Task goal >> Line by line, transcribe the material shown below exactly.

-------- Source material --------

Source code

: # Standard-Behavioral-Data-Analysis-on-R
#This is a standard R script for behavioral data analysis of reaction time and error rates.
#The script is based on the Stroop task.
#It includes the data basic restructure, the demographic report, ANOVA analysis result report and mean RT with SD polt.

--------

Exercise result >>
Source code

: # Standard-Behavioral-Data-Analysis-on-R
#This is a standard R script for behavioral data analysis of reaction time and error rates.
#The script is based on the Stroop task.
#It includes the data basic restructure, the demographic report, ANOVA analysis result report and mean RT with SD polt.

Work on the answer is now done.